(Beginning of Given records)

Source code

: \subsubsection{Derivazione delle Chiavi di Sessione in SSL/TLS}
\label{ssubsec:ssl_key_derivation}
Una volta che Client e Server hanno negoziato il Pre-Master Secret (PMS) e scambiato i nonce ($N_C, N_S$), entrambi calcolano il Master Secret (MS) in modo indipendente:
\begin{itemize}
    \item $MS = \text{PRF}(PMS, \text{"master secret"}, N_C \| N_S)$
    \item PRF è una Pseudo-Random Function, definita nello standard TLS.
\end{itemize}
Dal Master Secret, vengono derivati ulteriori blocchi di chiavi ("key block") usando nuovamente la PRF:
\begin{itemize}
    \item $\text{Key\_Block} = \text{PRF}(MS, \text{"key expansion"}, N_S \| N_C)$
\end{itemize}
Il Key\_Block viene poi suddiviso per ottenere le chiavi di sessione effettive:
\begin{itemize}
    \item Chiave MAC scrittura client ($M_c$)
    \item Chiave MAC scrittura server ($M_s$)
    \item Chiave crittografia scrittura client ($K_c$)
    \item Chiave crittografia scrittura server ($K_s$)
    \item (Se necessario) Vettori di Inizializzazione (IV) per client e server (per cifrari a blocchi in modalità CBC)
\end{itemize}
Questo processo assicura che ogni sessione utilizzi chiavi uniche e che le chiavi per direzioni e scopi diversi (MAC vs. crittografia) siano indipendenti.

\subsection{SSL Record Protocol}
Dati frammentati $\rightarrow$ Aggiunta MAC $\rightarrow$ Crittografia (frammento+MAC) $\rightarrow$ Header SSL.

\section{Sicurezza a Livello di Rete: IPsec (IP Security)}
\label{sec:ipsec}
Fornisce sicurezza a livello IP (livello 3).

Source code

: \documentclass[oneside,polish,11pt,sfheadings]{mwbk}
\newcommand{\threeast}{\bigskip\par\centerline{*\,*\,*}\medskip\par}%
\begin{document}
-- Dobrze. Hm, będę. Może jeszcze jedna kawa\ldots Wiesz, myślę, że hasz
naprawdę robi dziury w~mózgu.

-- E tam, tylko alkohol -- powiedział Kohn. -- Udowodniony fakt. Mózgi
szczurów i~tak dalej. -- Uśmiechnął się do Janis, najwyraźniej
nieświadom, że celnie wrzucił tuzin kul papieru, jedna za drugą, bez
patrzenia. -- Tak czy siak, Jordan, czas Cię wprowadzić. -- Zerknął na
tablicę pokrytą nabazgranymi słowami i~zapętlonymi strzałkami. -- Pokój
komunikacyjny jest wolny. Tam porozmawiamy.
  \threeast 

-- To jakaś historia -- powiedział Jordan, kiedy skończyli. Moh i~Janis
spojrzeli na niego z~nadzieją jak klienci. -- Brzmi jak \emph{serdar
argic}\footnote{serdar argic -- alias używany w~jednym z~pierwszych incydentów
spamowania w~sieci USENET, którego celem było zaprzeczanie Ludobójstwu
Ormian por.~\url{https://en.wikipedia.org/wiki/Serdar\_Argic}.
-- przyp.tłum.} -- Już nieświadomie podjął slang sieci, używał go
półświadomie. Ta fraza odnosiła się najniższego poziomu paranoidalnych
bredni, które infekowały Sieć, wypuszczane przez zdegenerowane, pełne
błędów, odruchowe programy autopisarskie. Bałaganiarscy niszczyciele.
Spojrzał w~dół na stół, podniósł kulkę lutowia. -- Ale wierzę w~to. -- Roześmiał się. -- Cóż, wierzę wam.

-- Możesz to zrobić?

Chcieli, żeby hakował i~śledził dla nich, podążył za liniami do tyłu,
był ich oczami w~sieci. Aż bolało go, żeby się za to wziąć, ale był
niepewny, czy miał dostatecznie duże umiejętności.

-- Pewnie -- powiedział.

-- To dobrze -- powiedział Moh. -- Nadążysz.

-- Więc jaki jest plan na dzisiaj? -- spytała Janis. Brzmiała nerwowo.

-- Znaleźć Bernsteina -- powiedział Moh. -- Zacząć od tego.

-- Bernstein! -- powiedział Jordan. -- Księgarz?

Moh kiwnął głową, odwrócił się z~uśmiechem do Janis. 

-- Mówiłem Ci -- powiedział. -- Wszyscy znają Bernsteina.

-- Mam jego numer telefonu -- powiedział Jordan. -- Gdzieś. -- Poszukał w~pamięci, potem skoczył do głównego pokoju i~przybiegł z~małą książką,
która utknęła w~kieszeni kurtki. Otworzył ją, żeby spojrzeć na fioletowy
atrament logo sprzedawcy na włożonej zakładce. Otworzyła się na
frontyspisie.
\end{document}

(End of Given records)

Word for word, write out each record shown above.

Source code

: \subsubsection{Derivazione delle Chiavi di Sessione in SSL/TLS}
\label{ssubsec:ssl_key_derivation}
Una volta che Client e Server hanno negoziato il Pre-Master Secret (PMS) e scambiato i nonce ($N_C, N_S$), entrambi calcolano il Master Secret (MS) in modo indipendente:
\begin{itemize}
    \item $MS = \text{PRF}(PMS, \text{"master secret"}, N_C \| N_S)$
    \item PRF è una Pseudo-Random Function, definita nello standard TLS.
\end{itemize}
Dal Master Secret, vengono derivati ulteriori blocchi di chiavi ("key block") usando nuovamente la PRF:
\begin{itemize}
    \item $\text{Key\_Block} = \text{PRF}(MS, \text{"key expansion"}, N_S \| N_C)$
\end{itemize}
Il Key\_Block viene poi suddiviso per ottenere le chiavi di sessione effettive:
\begin{itemize}
    \item Chiave MAC scrittura client ($M_c$)
    \item Chiave MAC scrittura server ($M_s$)
    \item Chiave crittografia scrittura client ($K_c$)
    \item Chiave crittografia scrittura server ($K_s$)
    \item (Se necessario) Vettori di Inizializzazione (IV) per client e server (per cifrari a blocchi in modalità CBC)
\end{itemize}
Questo processo assicura che ogni sessione utilizzi chiavi uniche e che le chiavi per direzioni e scopi diversi (MAC vs. crittografia) siano indipendenti.

\subsection{SSL Record Protocol}
Dati frammentati $\rightarrow$ Aggiunta MAC $\rightarrow$ Crittografia (frammento+MAC) $\rightarrow$ Header SSL.

\section{Sicurezza a Livello di Rete: IPsec (IP Security)}
\label{sec:ipsec}
Fornisce sicurezza a livello IP (livello 3).

Source code

: \documentclass[oneside,polish,11pt,sfheadings]{mwbk}
\newcommand{\threeast}{\bigskip\par\centerline{*\,*\,*}\medskip\par}%
\begin{document}
-- Dobrze. Hm, będę. Może jeszcze jedna kawa\ldots Wiesz, myślę, że hasz
naprawdę robi dziury w~mózgu.

-- E tam, tylko alkohol -- powiedział Kohn. -- Udowodniony fakt. Mózgi
szczurów i~tak dalej. -- Uśmiechnął się do Janis, najwyraźniej
nieświadom, że celnie wrzucił tuzin kul papieru, jedna za drugą, bez
patrzenia. -- Tak czy siak, Jordan, czas Cię wprowadzić. -- Zerknął na
tablicę pokrytą nabazgranymi słowami i~zapętlonymi strzałkami. -- Pokój
komunikacyjny jest wolny. Tam porozmawiamy.
  \threeast 

-- To jakaś historia -- powiedział Jordan, kiedy skończyli. Moh i~Janis
spojrzeli na niego z~nadzieją jak klienci. -- Brzmi jak \emph{serdar
argic}\footnote{serdar argic -- alias używany w~jednym z~pierwszych incydentów
spamowania w~sieci USENET, którego celem było zaprzeczanie Ludobójstwu
Ormian por.~\url{https://en.wikipedia.org/wiki/Serdar\_Argic}.
-- przyp.tłum.} -- Już nieświadomie podjął slang sieci, używał go
półświadomie. Ta fraza odnosiła się najniższego poziomu paranoidalnych
bredni, które infekowały Sieć, wypuszczane przez zdegenerowane, pełne
błędów, odruchowe programy autopisarskie. Bałaganiarscy niszczyciele.
Spojrzał w~dół na stół, podniósł kulkę lutowia. -- Ale wierzę w~to. -- Roześmiał się. -- Cóż, wierzę wam.

-- Możesz to zrobić?

Chcieli, żeby hakował i~śledził dla nich, podążył za liniami do tyłu,
był ich oczami w~sieci. Aż bolało go, żeby się za to wziąć, ale był
niepewny, czy miał dostatecznie duże umiejętności.

-- Pewnie -- powiedział.

-- To dobrze -- powiedział Moh. -- Nadążysz.

-- Więc jaki jest plan na dzisiaj? -- spytała Janis. Brzmiała nerwowo.

-- Znaleźć Bernsteina -- powiedział Moh. -- Zacząć od tego.

-- Bernstein! -- powiedział Jordan. -- Księgarz?

Moh kiwnął głową, odwrócił się z~uśmiechem do Janis. 

-- Mówiłem Ci -- powiedział. -- Wszyscy znają Bernsteina.

-- Mam jego numer telefonu -- powiedział Jordan. -- Gdzieś. -- Poszukał w~pamięci, potem skoczył do głównego pokoju i~przybiegł z~małą książką,
która utknęła w~kieszeni kurtki. Otworzył ją, żeby spojrzeć na fioletowy
atrament logo sprzedawcy na włożonej zakładce. Otworzyła się na
frontyspisie.
\end{document}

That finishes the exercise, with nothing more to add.